_RAW DATA_
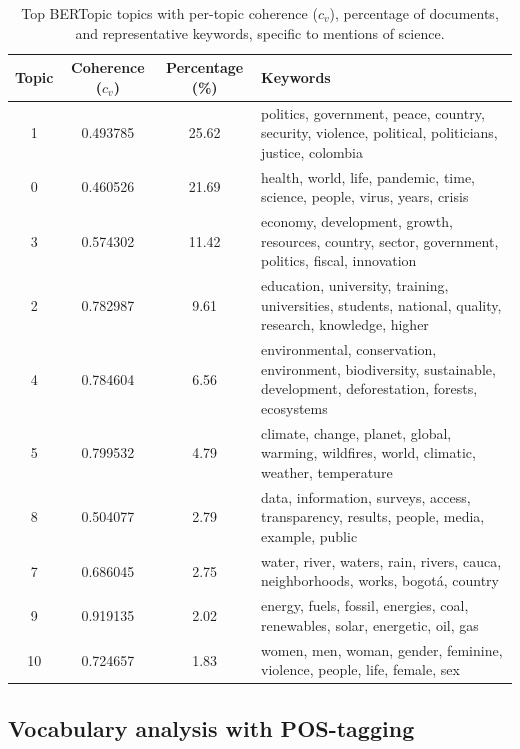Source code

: \documentclass[11pt,a4paper]{article}
\begin{document}
		\begin{table}[H]
			\centering
			\small
			\caption{Top BERTopic topics with per-topic coherence ($c_v$), percentage of documents, and representative keywords, specific to mentions of science.}
			\begin{tabularx}{\textwidth}{c c c X}
				\hline
				\textbf{Topic} & \textbf{Coherence ($c_v$)} & \textbf{Percentage (\%)} & \textbf{Keywords} \\
				\hline
				1  & 0.493785 & 25.62 & politics, government, peace, country, security, violence, political, politicians, justice, colombia \\
				0  & 0.460526 & 21.69 & health, world, life, pandemic, time, science, people, virus, years, crisis \\
				3  & 0.574302 & 11.42 & economy, development, growth, resources, country, sector, government, politics, fiscal, innovation \\
				2  & 0.782987 & 9.61  & education, university, training, universities, students, national, quality, research, knowledge, higher \\
				4  & 0.784604 & 6.56  & environmental, conservation, environment, biodiversity, sustainable, development, deforestation, forests, ecosystems \\
				5  & 0.799532 & 4.79  & climate, change, planet, global, warming, wildfires, world, climatic, weather, temperature \\
				8  & 0.504077 & 2.79  & data, information, surveys, access, transparency, results, people, media, example, public \\
				7  & 0.686045 & 2.75  & water, river, waters, rain, rivers, cauca, neighborhoods, works, bogotá, country \\
				9  & 0.919135 & 2.02  & energy, fuels, fossil, energies, coal, renewables, solar, energetic, oil, gas \\
				10 & 0.724657 & 1.83  & women, men, woman, gender, feminine, violence, people, life, female, sex \\
				\hline
			\end{tabularx}
		
			\label{tab:topics_ciencia}
		\end{table}
		
		
		
\subsection{Vocabulary analysis with POS-tagging}
\end{document}
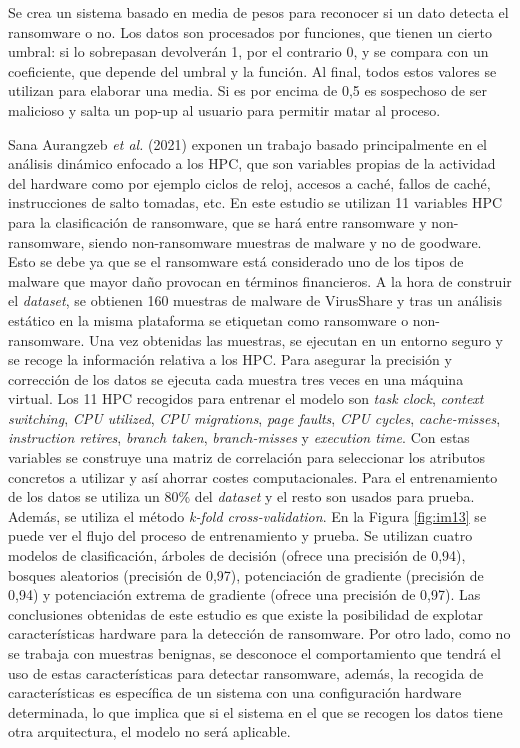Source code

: Se crea un sistema basado en media de pesos para reconocer si un dato detecta el ransomware o no. Los datos son procesados por funciones, que tienen un cierto umbral: si lo sobrepasan devolverán 1, por el contrario 0, y se compara con un coeficiente, que depende del umbral y la función. Al final, todos estos valores se utilizan para elaborar una media. Si es por encima de 0,5 es sospechoso de ser malicioso y salta un pop-up al usuario para permitir matar al proceso.

Sana Aurangzeb \textit{et al.} (2021) \cite{Aurangzeb2021} exponen un trabajo basado principalmente en el análisis dinámico enfocado a los \gls{HPC}, que son variables propias de la actividad del hardware como por ejemplo ciclos de reloj, accesos a caché, fallos de caché, instrucciones de salto tomadas, etc. En este estudio se utilizan 11 variables \gls{HPC} para la clasificación de ransomware, que se hará entre ransomware y non-ransomware, siendo non-ransomware muestras de malware y no de goodware. Esto se debe ya que se el ransomware está considerado uno de los tipos de malware que mayor daño provocan en términos financieros. 
A la hora de construir el \textit{dataset}, se obtienen 160 muestras de malware de VirusShare y tras un análisis estático en la misma plataforma se etiquetan como ransomware o non-ransomware. Una vez obtenidas las muestras, se ejecutan en un entorno seguro y se recoge la información relativa a los \gls{HPC}. Para asegurar la precisión y corrección de los datos se ejecuta cada muestra tres veces en una máquina virtual. Los 11 \gls{HPC} recogidos para entrenar el modelo son \textit{task clock}, \textit{context switching}, \textit{\gls{CPU} utilized}, \textit{\gls{CPU} migrations}, \textit{page faults}, \textit{\gls{CPU} cycles}, \textit{cache-misses}, \textit{instruction retires}, \textit{branch taken}, \textit{branch-misses} y \textit{execution time}. Con estas variables se construye una matriz de correlación para seleccionar los atributos concretos a utilizar y así ahorrar costes computacionales.
Para el entrenamiento de los datos se utiliza un 80\% del \textit{dataset} y el resto son usados para prueba. Además, se utiliza el método \textit{k-fold cross-validation}.
En la Figura \ref{fig:im13} se puede ver el flujo del proceso de entrenamiento y prueba.
Se utilizan cuatro modelos de clasificación, árboles de decisión (ofrece una precisión de 0,94), bosques aleatorios (precisión de 0,97), potenciación de gradiente (precisión de 0,94) y potenciación extrema de gradiente (ofrece una precisión de 0,97).
Las conclusiones obtenidas de este estudio es que existe la posibilidad de explotar características hardware para la detección de ransomware. Por otro lado, como no se trabaja con muestras benignas, se desconoce el comportamiento que tendrá el uso de estas características para detectar ransomware, además, la recogida de características es específica de un sistema con una configuración hardware determinada, lo que implica que si el sistema en el que se recogen los datos tiene otra arquitectura, el modelo no será aplicable.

_YOUR INSTRUCTIONS_
After locating "bogotá, country \\" and "matar al proceso." in the records above, return exactly the line holding each one and every line between them; leave out the pictures.

_REPLY TO THE EXERCISE_
				7  & 0.686045 & 2.75  & water, river, waters, rain, rivers, cauca, neighborhoods, works, bogotá, country \\
				9  & 0.919135 & 2.02  & energy, fuels, fossil, energies, coal, renewables, solar, energetic, oil, gas \\
				10 & 0.724657 & 1.83  & women, men, woman, gender, feminine, violence, people, life, female, sex \\
				\hline
			\end{tabularx}
		
			\label{tab:topics_ciencia}
		\end{table}
		
		
		
\subsection{Vocabulary analysis with POS-tagging}
\end{document}
Source code

: Se crea un sistema basado en media de pesos para reconocer si un dato detecta el ransomware o no. Los datos son procesados por funciones, que tienen un cierto umbral: si lo sobrepasan devolverán 1, por el contrario 0, y se compara con un coeficiente, que depende del umbral y la función. Al final, todos estos valores se utilizan para elaborar una media. Si es por encima de 0,5 es sospechoso de ser malicioso y salta un pop-up al usuario para permitir matar al proceso.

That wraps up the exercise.